1.8. BERCENGKRAMA

17 5 46
                                    

Bahkan cakrawala saja belum sempurna bertengger di kaki langit. Akan tetapi, di dalam sebuah ruangan yang tidak terlalu besar itu telah terdengar gemericik suara dari ketakutan-ketakutan atas berdirinya sebuah kehidupan di batas garis antara bertahan atau sudahan. Padahal pagi itu, V masih ingin tertidur karena masih merasa lemas setelah sadarkan diri kemarin malam. Hanya saja, para berandalan itu tidak bisa berhenti mengoceh bahkan untuk satu detik saja.

Setelah mendengar kabar dari Riksa bahwa V sudah sadarkan diri, Renjana, Ganindra, dan Davd dengan cepat menyambangi ruang perawatan di mana V berbaring. Keempat orang itu saling bersahut-sahutan melemparkan pertanyaan kepada V tentang apa pun itu yang menyangkut tragedi penculikan para calon pahlawan.

V mengembuskan napas panjang. Laki-laki itu tidak menjawab satu pun pertanyaan dari mereka. Ia hanya memasang wajah malas sambil menatapi raut kekhawatiran yang terpancar jelas dari pancara mata Renjana, Ganindra, dan Davd.

"V! Kau baik-baik saja, kan? Tidak ada satu pun yang hilang darimu, kan? Kau tidur lama sekali, V. Aku benar-benar khawatir kau tidak bangun lagi," cecar Renjana.

"Sial. Aku tahu kau oragnya nekat. Tapi, aku tidak pernah membayangkan kau akan menempatkan dirimu sendiri ke dalam situasi yang berbahaya, V. Hanya demi kami. Aku rasa, kami berhutang nyawa kepadamu, V," ucap Ganindra.

"V!" ujar Davd dengan mata bulatnya yang hampir berkaca-kaca, "aku tidak tahu apa yang akan terjadi dengan hidupku jika itu tanpamu. Kurasa aku tidak akan bisa lagi menikmati dosa-dosa yang bisa diwartakan oleh semesta jika itu tanpamu. Darimu, aku banyak sekali belajar jika semesta begitu gemerlap tanpa pernah aku ketahui. Dan kau dengan perlahan menunjukkan semua kenikmatan itu kepadaku. Aku benar-benar takut kehilanganmu, V!"

Laki-laki itu tidak bereaksi sama sekali. Ia hanya menundukkan kepalanya. Ya. Setidaknya itulah yang bisa dilihat oleh Renjana, Ganindra, dan Davd. Padahal, dirinya hanya sedang berusaha menyembunyikan perasaannya.
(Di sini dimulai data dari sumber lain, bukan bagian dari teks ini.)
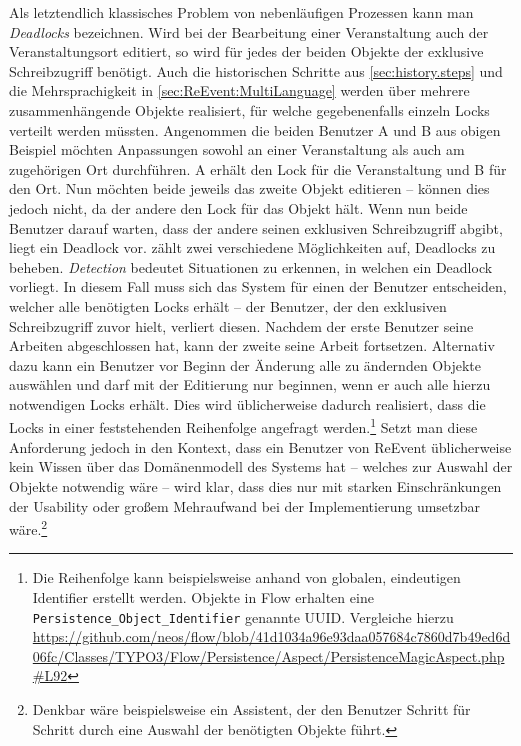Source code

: \begin{appendices}
Als letztendlich klassisches Problem von nebenläufigen Prozessen kann man \emph{Deadlocks} bezeichnen. Wird bei der Bearbeitung einer Veranstaltung auch der Veranstaltungsort editiert, so wird für jedes der beiden Objekte der exklusive Schreibzugriff benötigt. Auch die historischen Schritte aus \ref{sec:history.steps} und die Mehrsprachigkeit in \ref{sec:ReEvent:MultiLanguage} werden über mehrere zusammenhängende Objekte realisiert, für welche gegebenenfalls einzeln Locks verteilt werden müssten. Angenommen die beiden Benutzer A und B aus obigen Beispiel möchten Anpassungen sowohl an einer Veranstaltung als auch am zugehörigen Ort durchführen. A erhält den Lock für die Veranstaltung und B für den Ort. Nun möchten beide jeweils das zweite Objekt editieren -- können dies jedoch nicht, da der andere den Lock für das Objekt hält. Wenn nun beide Benutzer darauf warten, dass der andere seinen exklusiven Schreibzugriff abgibt, liegt ein Deadlock vor. \cite[S. 314]{Harrington.2009} zählt zwei verschiedene Möglichkeiten auf, Deadlocks zu beheben. \emph{Detection} bedeutet Situationen zu erkennen, in welchen ein Deadlock vorliegt. In diesem Fall muss sich das System für einen der Benutzer entscheiden, welcher alle benötigten Locks erhält -- der Benutzer, der den exklusiven Schreibzugriff zuvor hielt, verliert diesen. Nachdem der erste Benutzer seine Arbeiten abgeschlossen hat, kann der zweite seine Arbeit fortsetzen. Alternativ dazu kann ein Benutzer vor Beginn der Änderung alle zu ändernden Objekte auswählen und darf mit der Editierung nur beginnen, wenn er auch alle hierzu notwendigen Locks erhält. Dies wird üblicherweise dadurch realisiert, dass die Locks in einer feststehenden Reihenfolge angefragt werden.\footnote{Die Reihenfolge kann beispielsweise anhand von globalen, eindeutigen Identifier erstellt werden. Objekte in Flow erhalten eine \texttt{Persistence\_Object\_Identifier} genannte UUID. Vergleiche hierzu \url{https://github.com/neos/flow/blob/41d1034a96e93daa057684c7860d7b49ed6d06fc/Classes/TYPO3/Flow/Persistence/Aspect/PersistenceMagicAspect.php\#L92}} Setzt man diese Anforderung jedoch in den Kontext, dass ein Benutzer von ReEvent üblicherweise kein Wissen über das Domänenmodell des Systems hat -- welches zur Auswahl der Objekte notwendig wäre -- wird klar, dass dies nur mit starken Einschränkungen der Usability oder großem Mehraufwand bei der Implementierung umsetzbar wäre.\footnote{Denkbar wäre beispielsweise ein Assistent, der den Benutzer Schritt für Schritt durch eine Auswahl der benötigten Objekte führt.}


\end{appendices}
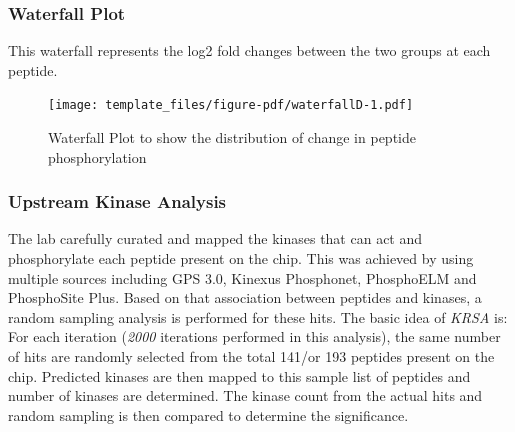 \documentclass[
  letterpaper,
  DIV=11,
  numbers=noendperiod]{scrreport}
\begin{document}
\hypertarget{waterfall-plot-3}{%
\subsubsection{Waterfall Plot}\label{waterfall-plot-3}}

This waterfall represents the log2 fold changes between the two groups
at each peptide.

\begin{figure}[htbp]

{\centering \texttt{[image: template\_files/figure-pdf/waterfallD-1.pdf]}

}

\caption{Waterfall Plot to show the distribution of change in peptide
phosphorylation}

\end{figure}

\hypertarget{upstream-kinase-analysis-3}{%
\subsubsection{Upstream Kinase
Analysis}\label{upstream-kinase-analysis-3}}

The lab carefully curated and mapped the kinases that can act and
phosphorylate each peptide present on the chip. This was achieved by
using multiple sources including GPS 3.0, Kinexus Phosphonet, PhosphoELM
and PhosphoSite Plus. Based on that association between peptides and
kinases, a random sampling analysis is performed for these hits. The
basic idea of \emph{KRSA} is: For each iteration (\emph{2000} iterations
performed in this analysis), the same number of hits are randomly
selected from the total 141/or 193 peptides present on the chip.
Predicted kinases are then mapped to this sample list of peptides and
number of kinases are determined. The kinase count from the actual hits
and random sampling is then compared to determine the significance.
\end{document}
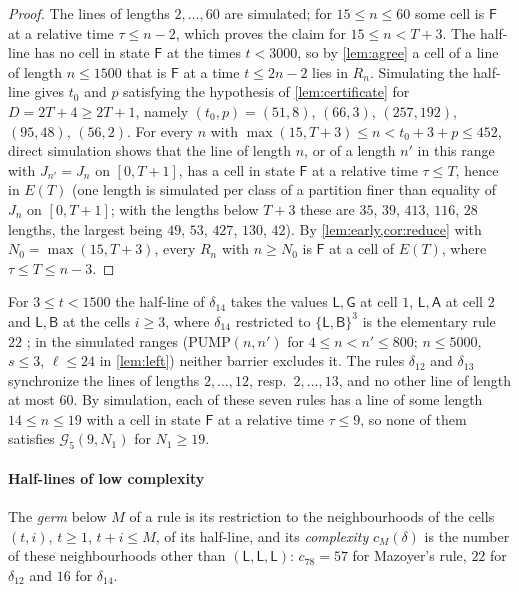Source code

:\documentclass[3p]{elsarticle}
\theoremstyle{definition}
\newcommand{\Lq}{\mathsf L}
\newcommand{\Gq}{\mathsf G}
\newcommand{\Aq}{\mathsf A}
\newcommand{\Bq}{\mathsf B}
\newcommand{\Fq}{\mathsf F}
\newcommand{\G}{\mathcal G}
\begin{document}
\begin{proof}
The lines of lengths $2,\dots,60$ are simulated; for $15\le n\le60$ some cell
is $\Fq$ at a relative time $\tau\le n-2$, which proves the claim for $15\le
n<T+3$. The half-line has no cell in state $\Fq$ at the times $t<3000$, so by
\cref{lem:agree} a cell of a line of length $n\le1500$ that is $\Fq$ at a time
$t\le 2n-2$ lies in $R_n$. Simulating the half-line gives $t_0$ and $p$
satisfying the hypothesis of \cref{lem:certificate} for $D=2T+4\ge2T+1$,
namely $(t_0,p)=(51,8)$, $(66,3)$, $(257,192)$, $(95,48)$, $(56,2)$. For every
$n$ with $\max(15,T+3)\le n<t_0+3+p\le452$, direct simulation shows that the
line of length $n$, or of a length $n'$ in this range with $J_{n'}=J_n$ on
$[0,T+1]$, has a cell in state $\Fq$ at a relative time $\tau\le T$, hence in
$E(T)$ (one length is simulated per class of a partition finer than equality
of $J_n$ on $[0,T+1]$; with the lengths below $T+3$ these are $35$, $39$,
$413$, $116$, $28$ lengths, the largest being $49$, $53$, $427$, $130$,
$42$). By \cref{lem:early,cor:reduce} with $N_0=\max(15,T+3)$, every $R_n$ with
$n\ge N_0$ is $\Fq$ at a cell of $E(T)$, where $\tau\le T\le n-3$.
\end{proof}


For $3\le t<1500$ the half-line of $\delta_{14}$ takes the values $\Lq,\Gq$ at
cell $1$, $\Lq,\Aq$ at cell $2$ and $\Lq,\Bq$ at the cells $i\ge3$, where
$\delta_{14}$ restricted to $\{\Lq,\Bq\}^3$ is the elementary rule $22$
\cite{Wolfram83}; in the simulated ranges ($\mathrm{PUMP}(n,n')$ for $4\le
n<n'\le800$; $n\le5000$, $s\le3$, $\ell\le24$ in \cref{lem:left}) neither
barrier excludes it. The rules $\delta_{12}$ and $\delta_{13}$ synchronize the
lines of lengths $2,\dots,12$, resp.\ $2,\dots,13$, and no other line of length
at most $60$. By simulation, each of these seven rules has a line of some
length $14\le n\le19$ with a cell in state $\Fq$ at a relative time $\tau\le9$,
so none of them satisfies $\G_5(9,N_1)$ for $N_1\ge19$.

\paragraph{Half-lines of low complexity} The \emph{germ} below $M$ of a rule is
its restriction to the neighbourhoods of the cells $(t,i)$, $t\ge1$, $t+i\le M$,
of its half-line, and its \emph{complexity} $c_M(\delta)$ is the number of
these neighbourhoods other than $(\Lq,\Lq,\Lq)$: $c_{78}=57$ for Mazoyer's
rule, $22$ for $\delta_{12}$ and $16$ for $\delta_{14}$.
\end{document}
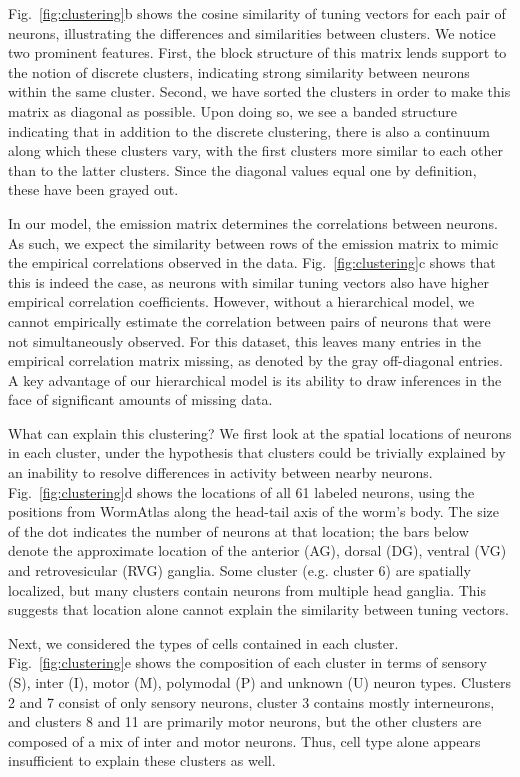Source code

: \documentclass[11pt]{article}
\begin{document}
Fig.~\ref{fig:clustering}b shows the cosine similarity of tuning
vectors for each pair of neurons, illustrating the differences
and similarities between clusters.  We notice two prominent
features.  First, the block structure of this
matrix lends support to the notion of discrete clusters, indicating
strong similarity between neurons within the same cluster. Second,
we have sorted the clusters in order to make this matrix as
diagonal as possible.  Upon doing so, we see a banded structure
indicating that in addition to the discrete clustering, there is
also a continuum along which these clusters vary, with the first
clusters more similar to each other than to the latter clusters.
Since the diagonal values equal one by definition, these
have been grayed out. 

In our model, the emission matrix determines the correlations between
neurons.  As such, we expect the similarity between rows of the
emission matrix to mimic the empirical correlations observed in the
data.  Fig.~\ref{fig:clustering}c shows that this is indeed the case,
as neurons with similar tuning vectors also have higher empirical
correlation coefficients.  However, without a hierarchical model, we
cannot empirically estimate the correlation between pairs of neurons
that were not simultaneously observed.  For this dataset, this leaves
many entries in the empirical correlation matrix missing, as denoted
by the gray off-diagonal entries. A key advantage of our hierarchical
model is its ability to draw inferences in the face of significant
amounts of missing data.

What can explain this clustering?  We first look at the spatial
locations of neurons in each cluster, under the hypothesis that
clusters could be trivially explained by an inability to resolve
differences in activity between nearby neurons.
Fig.~\ref{fig:clustering}d shows the locations of all 61 labeled
neurons, using the positions from WormAtlas \citep{wormatlas} along the
head-tail axis of the worm's body.  The size of the dot indicates the
number of neurons at that location; the bars below denote the
approximate location of the anterior (AG), dorsal (DG), ventral (VG)
and retrovesicular (RVG) ganglia.  Some cluster (e.g. cluster 6) are
spatially localized, but many clusters contain neurons from multiple
head ganglia.  This suggests that location alone cannot explain the
similarity between tuning vectors.

Next, we considered the types of cells contained in each cluster.
Fig.~\ref{fig:clustering}e shows the composition of each cluster in
terms of sensory (S), inter (I), motor (M), polymodal (P) and unknown
(U) neuron types.  Clusters 2 and 7 consist of only sensory neurons,
cluster 3 contains mostly interneurons, and clusters 8 and 11 are
primarily motor neurons, but the other clusters are composed of a mix
of inter and motor neurons. Thus, cell type alone appears insufficient to
explain these clusters as well. 
\end{document}
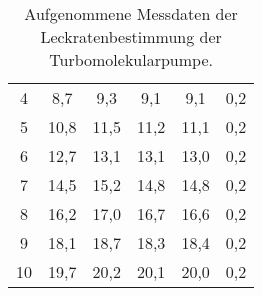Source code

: \begin{table}[htp]
\begin{center}
\begin{tabular}{c|ccc|cc}
			4            &          8,7          &          9,3          &          9,1          &            9,1            &            0,2             \\
			5            &         10,8          &         11,5          &         11,2          &           11,1            &            0,2             \\
			6            &         12,7          &         13,1          &         13,1          &           13,0            &            0,2             \\
			7            &         14,5          &         15,2          &         14,8          &           14,8            &            0,2             \\
			8            &         16,2          &         17,0          &         16,7          &           16,6            &            0,2             \\
			9            &         18,1          &         18,7          &         18,3          &           18,4            &            0,2             \\
			10            &         19,7          &         20,2          &         20,1          &           20,0            &            0,2             \\ \bottomrule
		\end{tabular}
		\caption{Aufgenommene Messdaten der Leckratenbestimmung der Turbomolekularpumpe.}
		\label{tab9}
	\end{center}
\end{table}
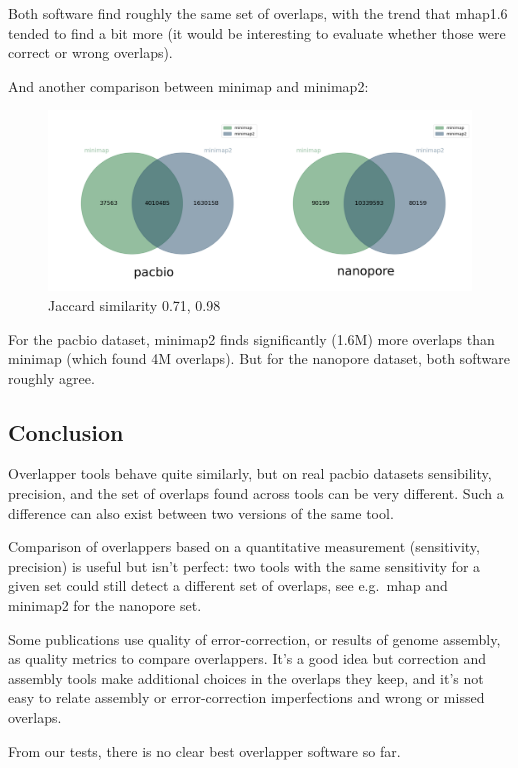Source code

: \documentclass[./main.tex]{subfiles}
\begin{document}
Both software find roughly the same set of overlaps, with the trend that
mhap1.6 tended to find a bit more (it would be interesting to evaluate
whether those were correct or wrong overlaps).

And another comparison between minimap and minimap2:

\begin{figure}[ht]
\centering
\includegraphics[width=\textwidth]{paper/blog_post/minimap_venn.png}
\caption{Jaccard similarity 0.71, 0.98}
\end{figure}


For the pacbio dataset, minimap2 finds significantly (1.6M) more
overlaps than minimap (which found 4M overlaps). But for the nanopore
dataset, both software roughly agree.

\subsection{Conclusion}\label{preassembly:ovl:conclusion}

Overlapper tools behave quite similarly, but on real pacbio
datasets sensibility, precision, and the set of overlaps found across tools can
be very different. Such a difference can also exist between two versions
of the same tool.

Comparison of overlappers based on a quantitative measurement
(sensitivity, precision) is useful but isn't perfect: two tools with the
same sensitivity for a given set could still detect a different set of
overlaps, see e.g.~mhap and minimap2 for the nanopore set.

Some publications use quality of error-correction, or results of genome
assembly, as quality metrics to compare overlappers. It's a good idea
but correction and assembly tools make additional choices in the
overlaps they keep, and it's not easy to relate assembly or
error-correction imperfections and wrong or missed overlaps.

From our tests, there is no clear best overlapper software so far.
\end{document}
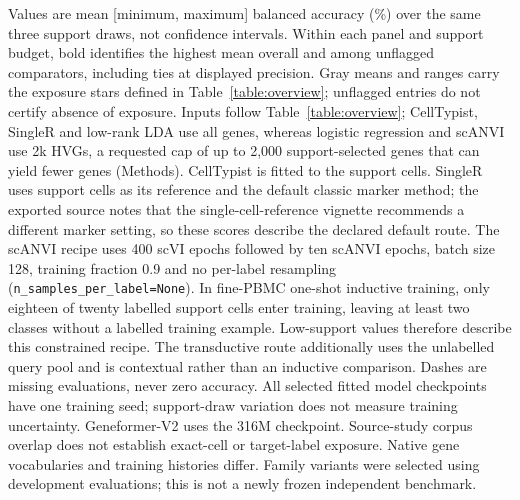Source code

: Values are mean [minimum, maximum] balanced accuracy (\%) over the same three support draws, not confidence intervals. Within each panel and support budget, bold identifies the highest mean overall and among unflagged comparators, including ties at displayed precision. Gray means and ranges carry the exposure stars defined in Table~\ref{table:overview}; unflagged entries do not certify absence of exposure. Inputs follow Table~\ref{table:overview}; CellTypist, SingleR and low-rank LDA use all genes, whereas logistic regression and scANVI use 2k HVGs, a requested cap of up to 2,000 support-selected genes that can yield fewer genes (Methods). CellTypist\citep{dominguezconde2022celltypist} is fitted to the support cells. SingleR\citep{aran2019singler} uses support cells as its reference and the default classic marker method; the exported source notes that the single-cell-reference vignette recommends a different marker setting, so these scores describe the declared default route. The scANVI\citep{xu2021scanvi} recipe uses 400 scVI epochs followed by ten scANVI epochs, batch size 128, training fraction 0.9 and no per-label resampling (\texttt{n\_samples\_per\_label=None}). In fine-PBMC one-shot inductive training, only eighteen of twenty labelled support cells enter training, leaving at least two classes without a labelled training example. Low-support values therefore describe this constrained recipe. The transductive route additionally uses the unlabelled query pool and is contextual rather than an inductive comparison. Dashes are missing evaluations, never zero accuracy. All selected fitted model checkpoints have one training seed; support-draw variation does not measure training uncertainty. Geneformer-V2 uses the 316M checkpoint. Source-study corpus overlap does not establish exact-cell or target-label exposure. Native gene vocabularies and training histories differ. Family variants were selected using development evaluations; this is not a newly frozen independent benchmark.
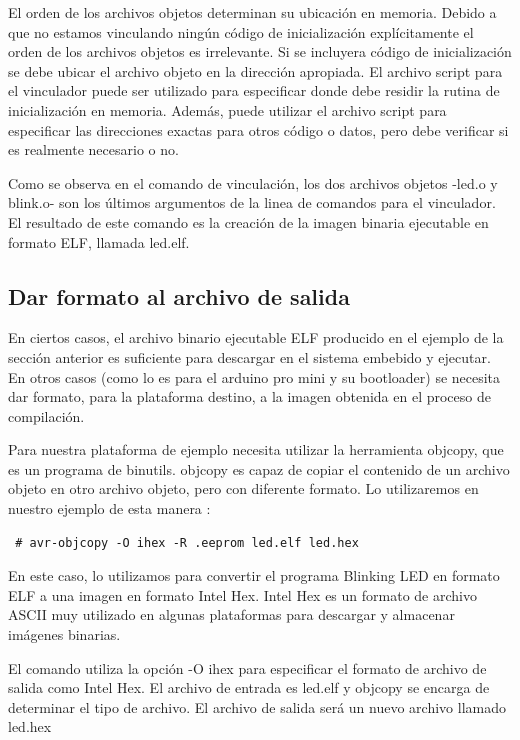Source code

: \documentclass[12pt]{article}
\begin{document}
El orden de los archivos objetos determinan su ubicación en memoria.
Debido a que no estamos vinculando ningún código de inicialización explícitamente
el orden de los archivos objetos es irrelevante.
Si se incluyera código de inicialización se debe ubicar el archivo objeto 
en la dirección apropiada. El archivo script para el vinculador puede ser 
utilizado para especificar donde debe residir la rutina de inicialización
en memoria. Además, puede utilizar el archivo script para 
especificar las direcciones exactas para otros código o datos, pero debe
verificar si es realmente necesario o no.

Como se observa en el comando de vinculación, los dos archivos objetos -led.o y blink.o-
son los últimos argumentos de la linea de comandos para el vinculador.
El resultado de este comando es la creación de la imagen binaria ejecutable
en formato ELF, llamada led.elf.

\subsection *{Dar formato al archivo de salida}

En ciertos casos, el archivo binario ejecutable ELF producido en el 
ejemplo de la sección anterior es suficiente para descargar en el sistema 
embebido y ejecutar. En otros casos (como lo es para el arduino pro mini
y su bootloader) se necesita dar formato, para la plataforma destino,
 a la imagen obtenida
en el proceso de compilación.

Para nuestra plataforma de ejemplo necesita utilizar la herramienta
objcopy, que es un programa de binutils.
objcopy es capaz de copiar el contenido de un archivo objeto en otro 
archivo objeto, pero con diferente formato.
Lo utilizaremos en nuestro ejemplo de esta manera :

\begin{verbatim}
 # avr-objcopy -O ihex -R .eeprom led.elf led.hex
\end{verbatim}

En este caso, lo utilizamos para convertir el programa Blinking LED 
en formato ELF a una imagen en formato Intel Hex. Intel Hex 
es un formato de archivo ASCII muy utilizado en algunas plataformas
para descargar y almacenar imágenes binarias.

El comando utiliza la opción -O ihex para especificar el formato 
de archivo de salida como Intel Hex. El archivo de entrada es led.elf
y objcopy se encarga de determinar el tipo de archivo. El archivo de salida
será un nuevo archivo llamado led.hex
\end{document}
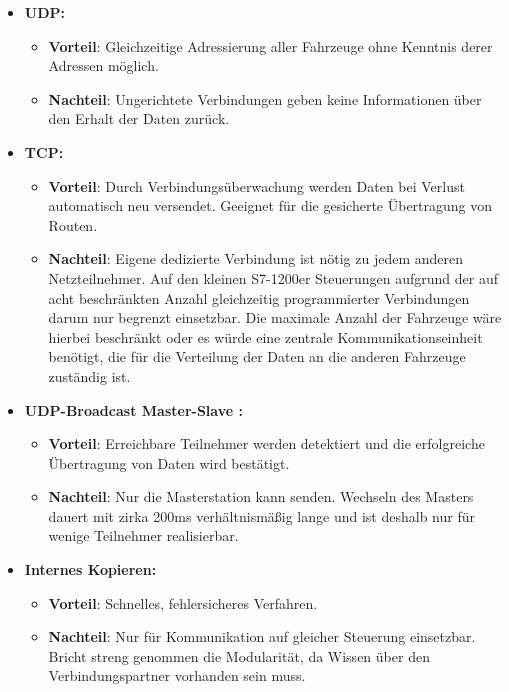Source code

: 		\begin{itemize}
			\item \textbf{\ac{UDP}:} 
				\begin{itemize}
					\item \textbf{Vorteil}: Gleichzeitige Adressierung aller Fahrzeuge ohne Kenntnis derer Adressen möglich.
					\item \textbf{Nachteil}: Ungerichtete Verbindungen geben keine Informationen über den Erhalt der Daten zurück.
				\end{itemize}
			\item \textbf{\acs{TCP}:}
				\begin{itemize}
					\item \textbf{Vorteil}: Durch Verbindungsüberwachung werden Daten bei Verlust automatisch neu versendet. Geeignet für die gesicherte Übertragung von Routen.
					\item \textbf{Nachteil}: Eigene dedizierte Verbindung ist nötig zu jedem anderen Netzteilnehmer. Auf den kleinen S7-1200er Steuerungen aufgrund der auf acht beschränkten Anzahl gleichzeitig programmierter Verbindungen \cite{S7-1200} darum nur begrenzt einsetzbar. Die maximale Anzahl der Fahrzeuge wäre hierbei beschränkt oder es würde eine zentrale Kommunikationseinheit benötigt, die für die Verteilung der Daten an die anderen Fahrzeuge zuständig ist.
				\end{itemize}
			\item \textbf{\ac{UDP}-Broadcast Master-Slave \cite{MasterSlaveUDP}:}
				\begin{itemize}
					\item \textbf{Vorteil}: Erreichbare Teilnehmer werden detektiert und die erfolgreiche Übertragung von Daten wird bestätigt.
					\item \textbf{Nachteil}: Nur die Masterstation kann senden. Wechseln des Masters dauert mit zirka 200ms verhältnismäßig lange und ist deshalb nur für wenige Teilnehmer realisierbar. 
				\end{itemize}
			\item \textbf{Internes Kopieren:}
			\begin{itemize}
				\item \textbf{Vorteil}: Schnelles, fehlersicheres Verfahren.
				\item \textbf{Nachteil}: Nur für Kommunikation auf gleicher Steuerung einsetzbar. Bricht streng genommen die Modularität, da Wissen über den Verbindungspartner vorhanden sein muss.
			\end{itemize}
		\end{itemize}
		
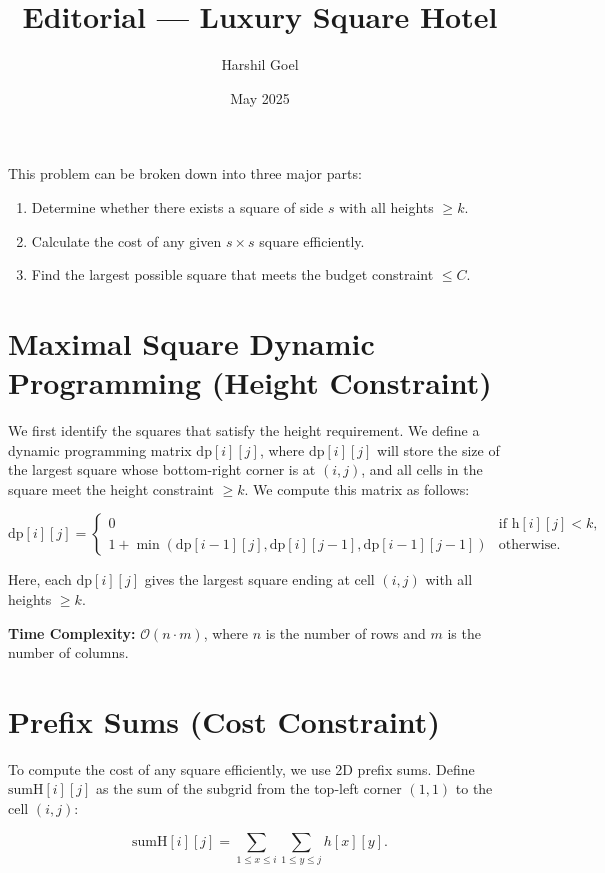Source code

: \documentclass{article}
\title{\textbf{Editorial — Luxury Square Hotel}}
\author{Harshil Goel}
\date{May 2025}
\begin{document}
\maketitle

This problem can be broken down into three major parts:

\begin{enumerate}
  \item Determine whether there exists a square of side $s$ with all heights $\geq k$.
  \item Calculate the cost of any given $s \times s$ square efficiently.
  \item Find the largest possible square that meets the budget constraint $\leq C$.
\end{enumerate}

\section{Maximal Square Dynamic Programming (Height Constraint)}

We first identify the squares that satisfy the height requirement. We define a dynamic programming matrix $\text{dp}[i][j]$, where $\text{dp}[i][j]$ will store the size of the largest square whose bottom-right corner is at $(i, j)$, and all cells in the square meet the height constraint $\geq k$. We compute this matrix as follows:

\[
\text{dp}[i][j] = \begin{cases}
  0 & \text{if } \text{h}[i][j]< k, \\
  1 + \min(\text{dp}[i-1][j], \text{dp}[i][j-1], \text{dp}[i-1][j-1]) & \text{otherwise.}
\end{cases}
\]

Here, each $\text{dp}[i][j]$ gives the largest square ending at cell $(i, j)$ with all heights $\geq k$.

\textbf{Time Complexity:} $\mathcal{O}(n \cdot m)$, where $n$ is the number of rows and $m$ is the number of columns.

\section{Prefix Sums (Cost Constraint)}

To compute the cost of any square efficiently, we use 2D prefix sums. Define $\text{sumH}[i][j]$ as the sum of the subgrid from the top-left corner $(1,1)$ to the cell $(i,j)$:

\[
\text{sumH}[i][j] = \sum_{1 \leq x \leq i} \sum_{1 \leq y \leq j} h[x][y].
\]
\end{document}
Ia begitu bersyukur karena teman-temannya yang berisik ternyata baik-baik saja. Sehingga terjadi keheningan untuk beberapa saat.

"V, kau baik-baik saja?" tanya Renjana sedikit cemas.

"Jika kami terlalu berisik, kami akan segera pergi. Kau pasti masih perlu beristirahat," timpal Ganindra. Sementara Davd hanya mengangguk-anggukan kepalanya.

"Tidak. Aku baik-baik saja," jawab V masih dengan kepalanya yang tertunduk, "biarkan aku seperti ini untuk beberapa waktu. Wajahku benar-benar sedang kacau."

Renaja, Ganindra, dan Davd saling melirik satu sama lain. Kini, keempat orang itu sedang memikirkan sesatu yang sama jika V sedang menyembunyikan sesuatu yang tidak ingin ia perlihatkan kepada orang lain. Seakan sudah sepaham satu sama lain, Renjana, Ganindra, dan Davd saling menganggukkan kepalanya. Sesuatu yang menyenangkan akan terjadi dalam beberapa saat ke depan.

Tanpa aba-aba, Ganindra dan Davd bergerak untuk memegangi tangan dan kaki V yang sedang terduduk di atas kasurnya. Tentu saja laki-laki itu terkejut dan memberontak berusaha membebaskan diri dari kekangan mereka. Hanya saja, tanpa pernah V sadari, jika tenaga Ganindra dan Davd ternyata lebih besar daripada miliknya.

Entahlah ini akibat dari kekuatan yang baru saja mereka dapatkan atau memang sejak awal mereka sudah sekuat itu. Walau pun badan Davd sedikit lebih kecil darinya. Namun, kepala milik V tetap saja tertunduk.

"Kena kau, V!" ucap Ganindra sambil menahan tangan V dari belakang.

"Cepat, Renjana. Ternyata bajingan ini lumayan kuat juga," ujar Davd seraya keras memegangi sepasang kaki milik V.

"Woi sialan! Apa yang sedang kalian rencanakan? Lepaskan aku, Bajingan!" teriak V.

"Cepat, Renjana! Si Bajingan ini tenaganya semakin besar saja!" balas Ganindra.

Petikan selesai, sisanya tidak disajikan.